I do my e-mail on Yahoo. Before they expanded the size of the mailboxes, my personal storage space was very limited, and so I rarely archived any of my old correspondence. But I did save the following question that was put to me back in 1998, and my response thereto:
Note Isa 25:6-9 where the Lord is to prepare a feast and destroy a “vail”. And note the spelling of veil/vale/vail. The GosDoc Class Member Study Guide on p24 has “vail” in quotes.
Can someone please explain this passage?
Why would the Study Guide put the word in quotes?
What is the feast? And what is to be destroyed?
Yeah Yeah Yeah I know what the manual says — I am looking for something which makes sense.
Here is the KJV of the passage in question:
6And in this mountain shall the LORD of hosts make unto all people a feast of fat things, a feast of wines on the lees, of fat things full of marrow, of wines on the lees well refined.
7And he will destroy in this mountain the face of the covering cast over all people, and the vail that is spread over all nations.
8He will swallow up death in victory; and the Lord GOD will wipe away tears from off all faces; and the rebuke of his people shall he take away from off all the earth: for the LORD hath spoken it.
9And it shall be said in that day, Lo, this is our God; we have waited for him, and he will save us: this is the LORD; we have waited for him, we will be glad and rejoice in his salvation.
The word “vail” is simply an obsolete spelling for “veil.” Compare E.B. Howe’s anti-Mormon opus Mormonism Unvailed, to which Mormon historians delight in appending a sic. I assume the GD Class Member Study Guide put the word in quotes for the same reason, because the normative spelling is “veil.”

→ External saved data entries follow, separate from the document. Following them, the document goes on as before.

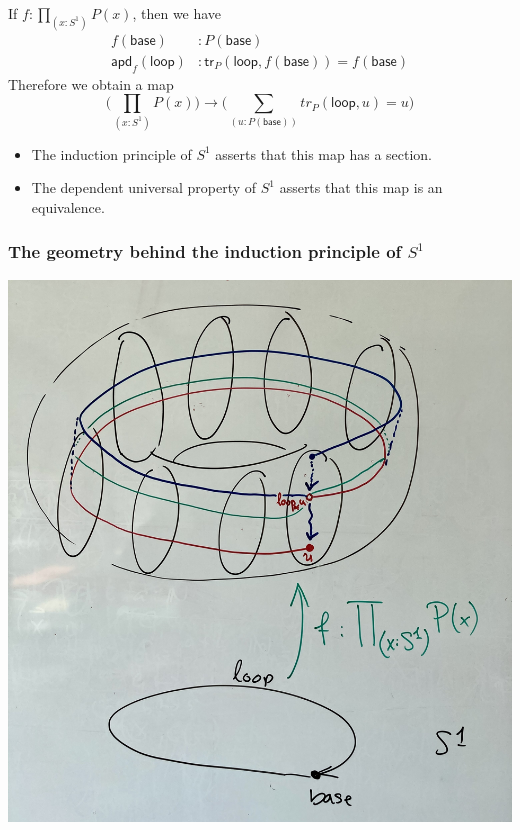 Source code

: \documentclass[handout]{beamer}
\newcommand{\sphere}[1]{S^{#1}}
\newcommand{\baseS}{\mathsf{base}}
\newcommand{\loopS}{\mathsf{loop}}
\newcommand{\apd}{\mathsf{apd}}
\newcommand{\tr}{\mathsf{tr}}
\newcommand{\apply}[2]{#1(#2)}
\begin{document}
\begin{frame}
  If $f:\prod_{(x:\sphere{1})}\apply{P}{x}$, then we have
  \begin{align*}
    \apply{f}{\baseS} & : \apply{P}{\baseS} \\
    \apply{\apd_f}{\loopS} & : \apply{\tr_P}{\loopS,\apply{f}{\baseS}}= \apply{f}{\baseS}
  \end{align*}\pause
  Therefore we obtain a map
  \begin{equation*}
    \Big(\prod_{(x:\sphere{1})}\apply{P}{x}\Big)\to\Big(\sum_{(u:\apply{P}{\baseS})}\apply{tr_P}{\loopS,u}=u\Big)
  \end{equation*}\pause
  \begin{itemize}
  \item The induction principle of $\sphere{1}$ asserts that this map has a section.
  \item The dependent universal property of $\sphere{1}$ asserts that this map is an equivalence.
  \end{itemize}
\end{frame}

\begin{frame}
  \frametitle{The geometry behind the induction principle of $\sphere{1}$}
  \begin{center}
    \includegraphics[width=.7\textwidth]{circle-induction}
  \end{center}
\end{frame}
\end{document}
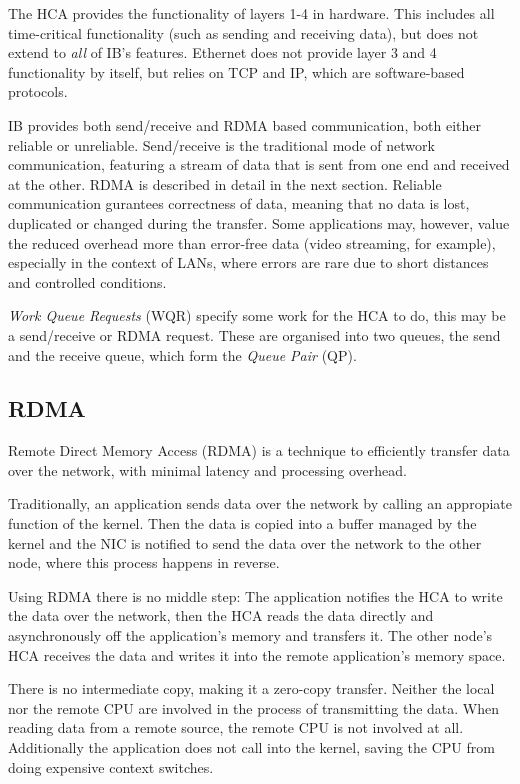 \documentclass[12pt, a4paper]{article}
\begin{document}
The HCA provides the functionality of layers 1-4 in hardware. This includes all time-critical functionality (such as sending and receiving data), but does not extend to \textit{all} of IB's features. Ethernet does not provide layer 3 and 4 functionality by itself, but relies on TCP and IP, which are software-based protocols.

IB provides both send/receive and RDMA based communication, both either reliable or unreliable. Send/receive is the traditional mode of network communication, featuring a stream of data that is sent from one end and received at the other. RDMA is described in detail in the next section. Reliable communication gurantees correctness of data, meaning that no data is lost, duplicated or changed during the transfer. Some applications may, however, value the reduced overhead more than error-free data (video streaming, for example), especially in the context of LANs, where errors are rare due to short distances and controlled conditions.

\textit{Work Queue Requests} (WQR) specify some work for the HCA to do, this may be a send/receive or RDMA request. These are organised into two queues, the send and the receive queue, which form the \textit{Queue Pair} (QP).

\subsection{RDMA}
Remote Direct Memory Access (RDMA) is a technique to efficiently transfer data over the network, with minimal latency and processing overhead.

Traditionally, an application sends data over the network by calling an appropiate function of the kernel. Then the data is copied into a buffer managed by the kernel and the NIC is notified to send the data over the network to the other node, where this process happens in reverse.

Using RDMA there is no middle step: The application notifies the HCA to write the data over the network, then the HCA reads the data directly and asynchronously off the application's memory and transfers it. The other node's HCA receives the data and writes it into the remote application's memory space.

There is no intermediate copy, making it a zero-copy transfer. Neither the local nor the remote CPU are involved in the process of transmitting the data. When reading data from a remote source, the remote CPU is not involved at all. Additionally the application does not call into the kernel, saving the CPU from doing expensive context switches.
\end{document}

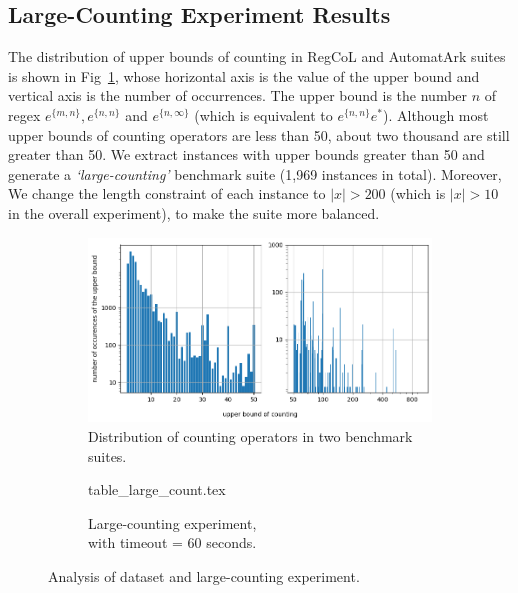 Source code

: \vspace{-3mm}
\subsection{Large-Counting Experiment Results}
The distribution of upper bounds of counting in RegCoL and AutomatArk suites is shown in Fig~\ref{fig:count_distri}, whose horizontal axis is the value of the upper bound and vertical axis is the number of occurrences. The upper bound is the number $n$ of regex $e^{\{m,n\}}, e^{\{n,n\}}$ and $e^{\{n,\infty\}}$ (which is equivalent to $e^{\{n,n\}}e^*$). Although most upper bounds of counting operators are less than 50, about two thousand are still greater than 50. We extract instances with upper bounds greater than 50 and generate a \emph{`large-counting'} benchmark suite (1,969 instances in total). Moreover, We change the length constraint of each instance to $|x| > 200$ (which is $|x| > 10$ in the overall experiment), to make the suite more balanced.
\vspace{-5mm}
\begin{figure}[ht]
  \centering
  \begin{subfigure}[t]{0.49\textwidth}
    \centering\vskip 0pt
    \includegraphics[width=1\textwidth]{counting_distribution.png}  
    \caption{Distribution of counting operators in two benchmark suites.}  
    \label{fig:count_distri}
  \end{subfigure}
  \hfill
  \begin{subfigure}[t]{0.49\textwidth}
    \centering\vskip 0pt
    {table_large_count.tex}
    \vspace{4.5mm}
    \caption{Large-counting experiment, \\with timeout = 60 seconds.}
    \label{fig:table_large_count}
  \end{subfigure}
  \vspace{-2mm}
  \caption{Analysis of dataset and large-counting experiment.}
\end{figure}
\vspace{-5mm}

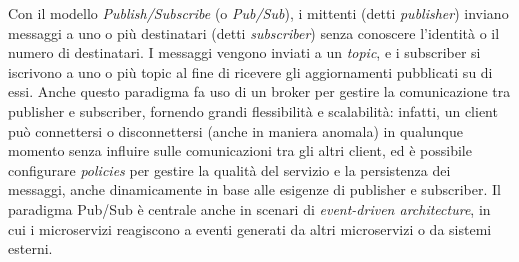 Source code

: Con il modello \emph{Publish/Subscribe} (o \emph{Pub/Sub}), i mittenti (detti \emph{publisher}) inviano messaggi a uno o più destinatari (detti \emph{subscriber}) senza conoscere l'identità o il numero di destinatari. I messaggi vengono inviati a un \emph{topic}, e i subscriber si iscrivono a uno o più topic al fine di ricevere gli aggiornamenti pubblicati su di essi. Anche questo paradigma fa uso di un broker per gestire la comunicazione tra publisher e subscriber, fornendo grandi flessibilità e scalabilità: infatti, un client può connettersi o disconnettersi (anche in maniera anomala) in qualunque momento senza influire sulle comunicazioni tra gli altri client, ed è possibile configurare \emph{policies} per gestire la qualità del servizio e la persistenza dei messaggi, anche dinamicamente in base alle esigenze di publisher e subscriber.
Il paradigma Pub/Sub è centrale anche in scenari di \emph{event-driven architecture}, in cui i microservizi reagiscono a eventi generati da altri microservizi o da sistemi esterni. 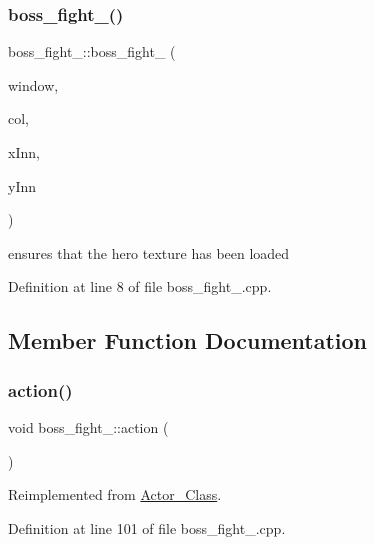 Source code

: \subsubsection{\texorpdfstring{boss\+\_\+fight\+\_()}{boss\_fight\_1()}}
{\footnotesize\ttfamily boss\+\_\+fight\+\_\+::boss\+\_\+fight\+\_ (\begin{DoxyParamCaption}\item[{sf\+::\+Render\+Window \&}]{window,  }\item[{\hyperlink{class_collision}{Collision}}]{col,  }\item[{int}]{x\+Inn,  }\item[{int}]{y\+Inn }\end{DoxyParamCaption})}

ensures that the hero texture has been loaded 

Definition at line 8 of file boss\+\_\+fight\+\_.\+cpp.



\subsection{Member Function Documentation}
\hypertarget{classboss__fight__1_a73c37c9ddf1b6370d1a9e2b5c9cd9b05}{}\label{classboss__fight__1_a73c37c9ddf1b6370d1a9e2b5c9cd9b05} 
\subsubsection{\texorpdfstring{action()}{action()}}
{\footnotesize\ttfamily void boss\+\_\+fight\+\_\+::action (\begin{DoxyParamCaption}{ }\end{DoxyParamCaption})\hspace{0.3cm}{\ttfamily [virtual]}}



Reimplemented from \hyperlink{class_actor___class_ab8e23ffae108da3b8eda67c6753bdae0}{Actor\+\_\+\+Class}.



Definition at line 101 of file boss\+\_\+fight\+\_.\+cpp.

\hypertarget{classboss__fight__1_a158e53600a084e13047732d89a0f4299}{}\label{classboss__fight__1_a158e53600a084e13047732d89a0f4299} 
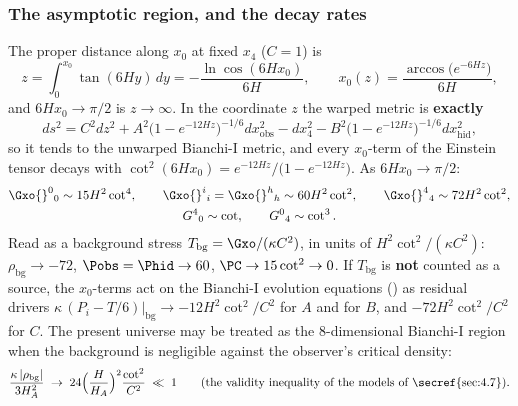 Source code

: \subsubsection{The asymptotic region, and the decay rates}
\label{sec:4.3.3}

The proper distance along $x_0$ at fixed $x_4$ ($C=1$) is
\[
  z=\int_0^{x_0}\tan(6Hy)\,dy=-\frac{\ln\cos(6Hx_0)}{6H},\qquad x_0(z)=\frac{\arccos\bigl(e^{-6Hz}\bigr)}{6H},
\]
and $6Hx_0\to\pi/2$ is $z\to\infty$. In the coordinate $z$ the warped metric is \textbf{exactly}
\[
  ds^2=C^2dz^2+A^2\bigl(1-e^{-12Hz}\bigr)^{-1/6}dx_{\mathrm{obs}}^2-dx_4^2-B^2\bigl(1-e^{-12Hz}\bigr)^{-1/6}dx_{\mathrm{hid}}^2 ,
\]
so it tends to the unwarped Bianchi-I metric, and every $x_0$-term of the Einstein tensor decays with
$\cot^2(6Hx_0)=e^{-12Hz}/\bigl(1-e^{-12Hz}\bigr)$. As $6Hx_0\to\pi/2$:
\begin{gather*}
  \Gxo{}^0{}_0\sim15H^2\cot^4,\qquad \Gxo{}^i{}_i=\Gxo{}^h{}_h\sim60H^2\cot^2,\qquad \Gxo{}^4{}_4\sim72H^2\cot^2,\\
  G^4{}_0\sim\cot,\qquad G^0{}_4\sim\cot^3 .
\end{gather*}
Read as a background stress $T_{\mathrm{bg}}=\Gxo/(\kappa C^2)$, in units of $H^2\cot^2/(\kappa C^2)$:
$\rho_{\mathrm{bg}}\to-72$, $\Pobs=\Phid\to60$, $\PC\to15\cot^2\to0$. If $T_{\mathrm{bg}}$ is \textbf{not}
counted as a source, the $x_0$-terms act on the Bianchi-I evolution equations () as
residual drivers $\kappa\,(P_i-T/6)\big|_{\mathrm{bg}}\to-12H^2\cot^2/C^2$ for $A$ and for $B$, and
$-72H^2\cot^2/C^2$ for $C$. The present universe may be treated as the 8-dimensional Bianchi-I region
when the background is negligible against the observer's critical density:
\[
  \frac{\kappa\,|\rho_{\mathrm{bg}}|}{3H_A^2}\;\to\;24\Bigl(\frac{H}{H_A}\Bigr)^2\frac{\cot^2}{C^2}\;\ll\;1
  \qquad\text{(the validity inequality of the models of \secref{sec:4.7})}.
\]
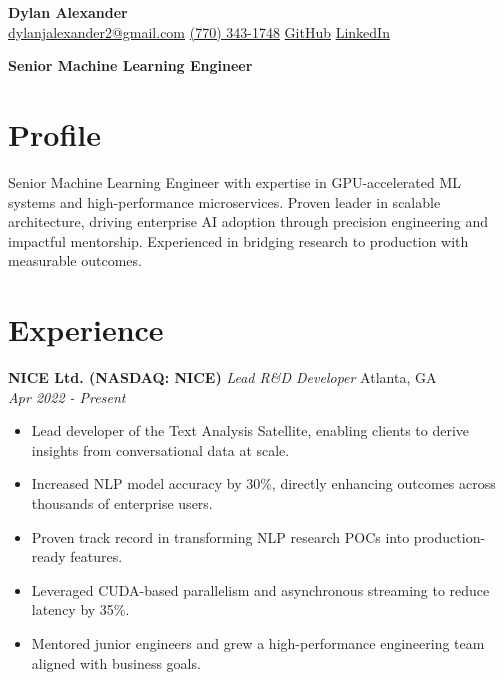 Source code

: \documentclass[10pt, letterpaper]{article}
\begin{document}
\begin{center}
    {\LARGE \textbf{Dylan Alexander}} \\[4pt]
    \href{mailto:dylanjalexander2@gmail.com}{dylanjalexander2@gmail.com} \quad
    \href{tel:7703431748}{(770) 343-1748} \quad
    \href{https://github.com/wisenickel5}{GitHub} \quad
    \href{https://linkedin.com/in/yourusername}{LinkedIn}
\end{center}



\begin{center}
    \textbf{Senior Machine Learning Engineer}
\end{center}

\vspace{0.3 cm}



\section*{Profile}
Senior Machine Learning Engineer with expertise in GPU-accelerated ML systems and high-performance microservices. Proven leader in scalable architecture, driving enterprise AI adoption through precision engineering and impactful mentorship. Experienced in bridging research to production with measurable outcomes.

\vspace{0.3 cm}



\section*{Experience}

\textbf{NICE Ltd. (NASDAQ: NICE)} \hfill \textit{Lead R\&D Developer} \hfill Atlanta, GA\\
\textit{Apr 2022 - Present}
\begin{itemize}
    \item Lead developer of the Text Analysis Satellite, enabling clients to derive insights from conversational data at scale.
    \item Increased NLP model accuracy by 30\%, directly enhancing outcomes across thousands of enterprise users.
    \item Proven track record in transforming NLP research POCs into production-ready features.
    \item Leveraged CUDA-based parallelism and asynchronous streaming to reduce latency by 35\%.
    \item Mentored junior engineers and grew a high-performance engineering team aligned with business goals.
\end{itemize}
\end{document}
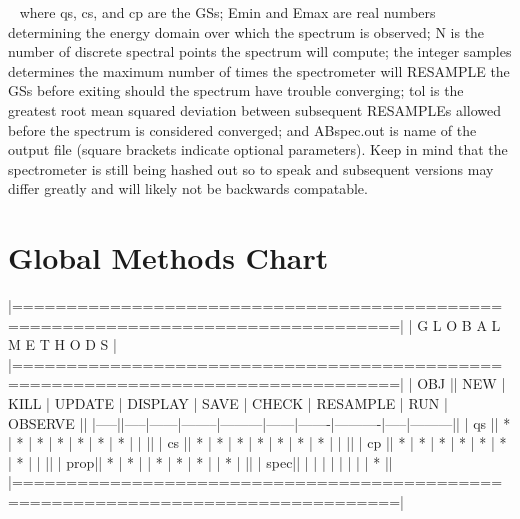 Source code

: ~\newline
where \textquotesingle{}qs\textquotesingle{}, \textquotesingle{}cs\textquotesingle{}, and \textquotesingle{}cp\textquotesingle{} are the G\+Ss; \textquotesingle{}Emin\textquotesingle{} and \textquotesingle{}Emax\textquotesingle{} are real numbers determining the energy domain over which the spectrum is observed; \textquotesingle{}N\textquotesingle{} is the number of discrete spectral points the spectrum will compute; the integer \textquotesingle{}samples\textquotesingle{} determines the maximum number of times the spectrometer will R\+E\+S\+A\+M\+P\+LE the G\+Ss before exiting should the spectrum have trouble converging; \textquotesingle{}tol\textquotesingle{} is the greatest root mean squared deviation between subsequent R\+E\+S\+A\+M\+P\+L\+Es allowed before the spectrum is considered converged; and \textquotesingle{}A\+Bspec.\+out\textquotesingle{} is name of the output file (square brackets indicate optional parameters). Keep in mind that the spectrometer is still being hashed out so to speak and subsequent versions may differ greatly and will likely not be backwards compatable.~\newline
\hypertarget{_interface_Global_Methods_Chart}{}\section{Global Methods Chart}\label{_interface_Global_Methods_Chart}
\begin{DoxyVerb}|=================================================================================|
|                           G L O B A L   M E T H O D S                           |
|=================================================================================|
| OBJ || NEW | KILL | UPDATE | DISPLAY | SAVE | CHECK | RESAMPLE | RUN | OBSERVE ||
|-----||-----|------|--------|---------|------|-------|----------|-----|---------||
| qs  ||  *  |  *   |   *    |   *     |  *   |   *   |    *     |     |         ||
| cs  ||  *  |  *   |   *    |   *     |  *   |   *   |    *     |     |         ||
| cp  ||  *  |  *   |   *    |   *     |  *   |   *   |    *     |     |         ||
| prop||  *  |  *   |        |   *     |  *   |   *   |          |  *  |         ||
| spec||     |      |        |         |      |       |          |     |    *    ||
|=================================================================================|
\end{DoxyVerb}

I’ll give you my take on this passage. I would understand “this mountain” in vss. 6 and 7 as either Mount Zion or the temple thereon. My personal reading of the feast of v. 6 is that it is the messianic banquet, such as that described in the Dead Sea Scrolls.
The Hebrew here is very interesting. The verbs “and he will destroy” in v. 7 and “he will swallow up” in v. 8 are the same verb in Hebrew (bala’, literally meaning “swallow up,” and by extension “destroy”). The words “covering cast” are cognates in Hebrew: hallot hallot. The entire expression might be better rendered: “the surface of the
covering which covers over all the peoples.” Similarly, the words “vail that is spread” are cognates: wehammassekah hannesukah. This part of the verse might be better rendered: “and the veil which is veiled over all the nations.”
The “covering” and “vail” in verse 7 appear to refer to veils used in mourning death. That is, the LORD will figuratively destroy the veils used in mourning by overcoming death. (Or, perhaps the veils are shrouds covering the dead.) This meaning of overcoming death might be made clearer in English by using the word “shroud” in lieu of “vail.” Verse 8 continues the thought with “he will swallow up death in victory.” [The Hebrew does not actually say "in victory,"
but rather "for ever"; i.e., permanently.] I would understand the “tears” that the Lord will take away in verse 9 as being tears of mourning.
The imagery of “swallowing up death” is especially vivid, and calls to mind an inversion of Canaanite mythology, in which Death is portrayed as hungrily swallowing its victims. But here it is the LORD who will swallow up Death–for ever.
In any event, these verses can be read as offering a truly powerful image of the resurrection.